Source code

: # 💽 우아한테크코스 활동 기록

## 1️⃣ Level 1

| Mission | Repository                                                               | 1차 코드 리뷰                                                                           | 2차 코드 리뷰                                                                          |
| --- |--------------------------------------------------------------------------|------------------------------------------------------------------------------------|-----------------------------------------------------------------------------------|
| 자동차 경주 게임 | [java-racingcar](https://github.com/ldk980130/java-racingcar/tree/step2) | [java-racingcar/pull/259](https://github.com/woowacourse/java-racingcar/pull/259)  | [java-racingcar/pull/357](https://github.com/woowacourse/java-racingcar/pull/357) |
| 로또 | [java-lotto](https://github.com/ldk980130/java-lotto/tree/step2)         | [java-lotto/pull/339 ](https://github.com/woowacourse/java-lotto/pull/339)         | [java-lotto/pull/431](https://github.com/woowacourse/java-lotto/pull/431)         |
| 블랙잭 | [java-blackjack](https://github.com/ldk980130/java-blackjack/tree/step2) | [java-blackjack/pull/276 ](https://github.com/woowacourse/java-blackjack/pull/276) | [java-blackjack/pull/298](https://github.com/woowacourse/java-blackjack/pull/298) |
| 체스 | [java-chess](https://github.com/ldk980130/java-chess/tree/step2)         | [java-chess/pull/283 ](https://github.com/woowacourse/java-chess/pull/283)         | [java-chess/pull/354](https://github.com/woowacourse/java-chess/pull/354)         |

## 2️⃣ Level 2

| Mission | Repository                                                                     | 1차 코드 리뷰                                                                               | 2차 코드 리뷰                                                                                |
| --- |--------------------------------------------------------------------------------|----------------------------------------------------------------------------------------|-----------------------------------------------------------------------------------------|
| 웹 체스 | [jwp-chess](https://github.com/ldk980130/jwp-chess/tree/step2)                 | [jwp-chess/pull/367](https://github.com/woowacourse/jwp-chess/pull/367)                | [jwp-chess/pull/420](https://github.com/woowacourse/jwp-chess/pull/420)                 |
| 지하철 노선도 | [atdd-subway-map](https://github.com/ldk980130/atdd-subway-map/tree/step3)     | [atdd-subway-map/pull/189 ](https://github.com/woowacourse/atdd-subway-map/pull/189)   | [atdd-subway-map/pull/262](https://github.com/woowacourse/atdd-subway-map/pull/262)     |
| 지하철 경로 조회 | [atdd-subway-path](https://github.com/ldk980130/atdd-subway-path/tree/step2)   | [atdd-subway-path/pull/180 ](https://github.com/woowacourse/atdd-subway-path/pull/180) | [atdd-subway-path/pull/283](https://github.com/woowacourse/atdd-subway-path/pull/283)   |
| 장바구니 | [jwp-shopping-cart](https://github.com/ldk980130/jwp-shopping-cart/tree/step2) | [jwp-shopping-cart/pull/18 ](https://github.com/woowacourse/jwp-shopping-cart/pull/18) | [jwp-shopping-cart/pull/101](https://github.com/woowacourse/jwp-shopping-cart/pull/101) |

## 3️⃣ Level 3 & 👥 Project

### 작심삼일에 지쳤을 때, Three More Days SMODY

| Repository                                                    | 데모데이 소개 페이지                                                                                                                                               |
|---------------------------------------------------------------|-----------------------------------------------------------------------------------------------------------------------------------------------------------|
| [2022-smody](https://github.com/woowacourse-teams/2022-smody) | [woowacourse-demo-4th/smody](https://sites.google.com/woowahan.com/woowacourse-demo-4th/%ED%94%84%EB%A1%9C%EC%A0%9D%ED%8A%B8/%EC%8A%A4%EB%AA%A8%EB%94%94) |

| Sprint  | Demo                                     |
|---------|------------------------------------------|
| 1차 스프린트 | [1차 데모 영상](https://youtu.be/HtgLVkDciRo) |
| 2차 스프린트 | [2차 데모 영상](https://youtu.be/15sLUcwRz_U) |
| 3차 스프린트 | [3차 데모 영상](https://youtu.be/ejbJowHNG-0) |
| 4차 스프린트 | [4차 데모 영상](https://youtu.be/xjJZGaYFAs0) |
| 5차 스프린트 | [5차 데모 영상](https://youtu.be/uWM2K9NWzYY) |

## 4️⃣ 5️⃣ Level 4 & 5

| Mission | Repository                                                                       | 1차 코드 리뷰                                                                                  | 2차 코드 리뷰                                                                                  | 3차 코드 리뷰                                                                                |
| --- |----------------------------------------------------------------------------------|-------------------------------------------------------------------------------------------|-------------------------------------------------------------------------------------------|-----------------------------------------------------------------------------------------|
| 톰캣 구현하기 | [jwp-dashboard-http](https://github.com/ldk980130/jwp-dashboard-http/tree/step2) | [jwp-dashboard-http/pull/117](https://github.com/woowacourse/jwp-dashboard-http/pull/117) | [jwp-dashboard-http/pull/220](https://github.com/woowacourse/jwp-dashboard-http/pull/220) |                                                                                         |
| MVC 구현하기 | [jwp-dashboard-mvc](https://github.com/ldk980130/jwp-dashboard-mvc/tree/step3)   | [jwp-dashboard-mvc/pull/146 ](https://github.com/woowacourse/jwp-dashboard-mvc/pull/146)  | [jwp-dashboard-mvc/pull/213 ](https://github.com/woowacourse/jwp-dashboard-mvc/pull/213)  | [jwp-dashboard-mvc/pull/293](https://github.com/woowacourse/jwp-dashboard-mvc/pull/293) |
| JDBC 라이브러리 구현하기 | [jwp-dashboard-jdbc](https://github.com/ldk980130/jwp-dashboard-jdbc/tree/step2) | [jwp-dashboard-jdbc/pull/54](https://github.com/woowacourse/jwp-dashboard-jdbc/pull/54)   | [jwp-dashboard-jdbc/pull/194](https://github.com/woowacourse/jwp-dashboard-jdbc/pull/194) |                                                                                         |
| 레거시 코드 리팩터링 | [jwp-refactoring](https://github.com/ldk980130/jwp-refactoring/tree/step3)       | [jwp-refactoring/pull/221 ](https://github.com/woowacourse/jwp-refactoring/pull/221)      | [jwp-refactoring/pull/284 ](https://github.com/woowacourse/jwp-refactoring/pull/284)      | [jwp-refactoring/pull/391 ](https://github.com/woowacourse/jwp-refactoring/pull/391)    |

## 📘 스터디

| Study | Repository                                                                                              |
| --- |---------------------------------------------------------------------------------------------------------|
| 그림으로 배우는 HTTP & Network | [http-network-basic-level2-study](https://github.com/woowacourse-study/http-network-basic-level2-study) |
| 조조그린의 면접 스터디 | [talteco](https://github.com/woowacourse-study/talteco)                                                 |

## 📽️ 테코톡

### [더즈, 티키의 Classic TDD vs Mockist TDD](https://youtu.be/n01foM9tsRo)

§

» **Description of the task**: Retype all the data. Nothing may be left out or altered.

» **Result of this task**:
Source code

: # 💽 우아한테크코스 활동 기록

## 1️⃣ Level 1

| Mission | Repository                                                               | 1차 코드 리뷰                                                                           | 2차 코드 리뷰                                                                          |
| --- |--------------------------------------------------------------------------|------------------------------------------------------------------------------------|-----------------------------------------------------------------------------------|
| 자동차 경주 게임 | [java-racingcar](https://github.com/ldk980130/java-racingcar/tree/step2) | [java-racingcar/pull/259](https://github.com/woowacourse/java-racingcar/pull/259)  | [java-racingcar/pull/357](https://github.com/woowacourse/java-racingcar/pull/357) |
| 로또 | [java-lotto](https://github.com/ldk980130/java-lotto/tree/step2)         | [java-lotto/pull/339 ](https://github.com/woowacourse/java-lotto/pull/339)         | [java-lotto/pull/431](https://github.com/woowacourse/java-lotto/pull/431)         |
| 블랙잭 | [java-blackjack](https://github.com/ldk980130/java-blackjack/tree/step2) | [java-blackjack/pull/276 ](https://github.com/woowacourse/java-blackjack/pull/276) | [java-blackjack/pull/298](https://github.com/woowacourse/java-blackjack/pull/298) |
| 체스 | [java-chess](https://github.com/ldk980130/java-chess/tree/step2)         | [java-chess/pull/283 ](https://github.com/woowacourse/java-chess/pull/283)         | [java-chess/pull/354](https://github.com/woowacourse/java-chess/pull/354)         |

## 2️⃣ Level 2

| Mission | Repository                                                                     | 1차 코드 리뷰                                                                               | 2차 코드 리뷰                                                                                |
| --- |--------------------------------------------------------------------------------|----------------------------------------------------------------------------------------|-----------------------------------------------------------------------------------------|
| 웹 체스 | [jwp-chess](https://github.com/ldk980130/jwp-chess/tree/step2)                 | [jwp-chess/pull/367](https://github.com/woowacourse/jwp-chess/pull/367)                | [jwp-chess/pull/420](https://github.com/woowacourse/jwp-chess/pull/420)                 |
| 지하철 노선도 | [atdd-subway-map](https://github.com/ldk980130/atdd-subway-map/tree/step3)     | [atdd-subway-map/pull/189 ](https://github.com/woowacourse/atdd-subway-map/pull/189)   | [atdd-subway-map/pull/262](https://github.com/woowacourse/atdd-subway-map/pull/262)     |
| 지하철 경로 조회 | [atdd-subway-path](https://github.com/ldk980130/atdd-subway-path/tree/step2)   | [atdd-subway-path/pull/180 ](https://github.com/woowacourse/atdd-subway-path/pull/180) | [atdd-subway-path/pull/283](https://github.com/woowacourse/atdd-subway-path/pull/283)   |
| 장바구니 | [jwp-shopping-cart](https://github.com/ldk980130/jwp-shopping-cart/tree/step2) | [jwp-shopping-cart/pull/18 ](https://github.com/woowacourse/jwp-shopping-cart/pull/18) | [jwp-shopping-cart/pull/101](https://github.com/woowacourse/jwp-shopping-cart/pull/101) |

## 3️⃣ Level 3 & 👥 Project

### 작심삼일에 지쳤을 때, Three More Days SMODY

| Repository                                                    | 데모데이 소개 페이지                                                                                                                                               |
|---------------------------------------------------------------|-----------------------------------------------------------------------------------------------------------------------------------------------------------|
| [2022-smody](https://github.com/woowacourse-teams/2022-smody) | [woowacourse-demo-4th/smody](https://sites.google.com/woowahan.com/woowacourse-demo-4th/%ED%94%84%EB%A1%9C%EC%A0%9D%ED%8A%B8/%EC%8A%A4%EB%AA%A8%EB%94%94) |

| Sprint  | Demo                                     |
|---------|------------------------------------------|
| 1차 스프린트 | [1차 데모 영상](https://youtu.be/HtgLVkDciRo) |
| 2차 스프린트 | [2차 데모 영상](https://youtu.be/15sLUcwRz_U) |
| 3차 스프린트 | [3차 데모 영상](https://youtu.be/ejbJowHNG-0) |
| 4차 스프린트 | [4차 데모 영상](https://youtu.be/xjJZGaYFAs0) |
| 5차 스프린트 | [5차 데모 영상](https://youtu.be/uWM2K9NWzYY) |

## 4️⃣ 5️⃣ Level 4 & 5

| Mission | Repository                                                                       | 1차 코드 리뷰                                                                                  | 2차 코드 리뷰                                                                                  | 3차 코드 리뷰                                                                                |
| --- |----------------------------------------------------------------------------------|-------------------------------------------------------------------------------------------|-------------------------------------------------------------------------------------------|-----------------------------------------------------------------------------------------|
| 톰캣 구현하기 | [jwp-dashboard-http](https://github.com/ldk980130/jwp-dashboard-http/tree/step2) | [jwp-dashboard-http/pull/117](https://github.com/woowacourse/jwp-dashboard-http/pull/117) | [jwp-dashboard-http/pull/220](https://github.com/woowacourse/jwp-dashboard-http/pull/220) |                                                                                         |
| MVC 구현하기 | [jwp-dashboard-mvc](https://github.com/ldk980130/jwp-dashboard-mvc/tree/step3)   | [jwp-dashboard-mvc/pull/146 ](https://github.com/woowacourse/jwp-dashboard-mvc/pull/146)  | [jwp-dashboard-mvc/pull/213 ](https://github.com/woowacourse/jwp-dashboard-mvc/pull/213)  | [jwp-dashboard-mvc/pull/293](https://github.com/woowacourse/jwp-dashboard-mvc/pull/293) |
| JDBC 라이브러리 구현하기 | [jwp-dashboard-jdbc](https://github.com/ldk980130/jwp-dashboard-jdbc/tree/step2) | [jwp-dashboard-jdbc/pull/54](https://github.com/woowacourse/jwp-dashboard-jdbc/pull/54)   | [jwp-dashboard-jdbc/pull/194](https://github.com/woowacourse/jwp-dashboard-jdbc/pull/194) |                                                                                         |
| 레거시 코드 리팩터링 | [jwp-refactoring](https://github.com/ldk980130/jwp-refactoring/tree/step3)       | [jwp-refactoring/pull/221 ](https://github.com/woowacourse/jwp-refactoring/pull/221)      | [jwp-refactoring/pull/284 ](https://github.com/woowacourse/jwp-refactoring/pull/284)      | [jwp-refactoring/pull/391 ](https://github.com/woowacourse/jwp-refactoring/pull/391)    |

## 📘 스터디

| Study | Repository                                                                                              |
| --- |---------------------------------------------------------------------------------------------------------|
| 그림으로 배우는 HTTP & Network | [http-network-basic-level2-study](https://github.com/woowacourse-study/http-network-basic-level2-study) |
| 조조그린의 면접 스터디 | [talteco](https://github.com/woowacourse-study/talteco)                                                 |

## 📽️ 테코톡

### [더즈, 티키의 Classic TDD vs Mockist TDD](https://youtu.be/n01foM9tsRo)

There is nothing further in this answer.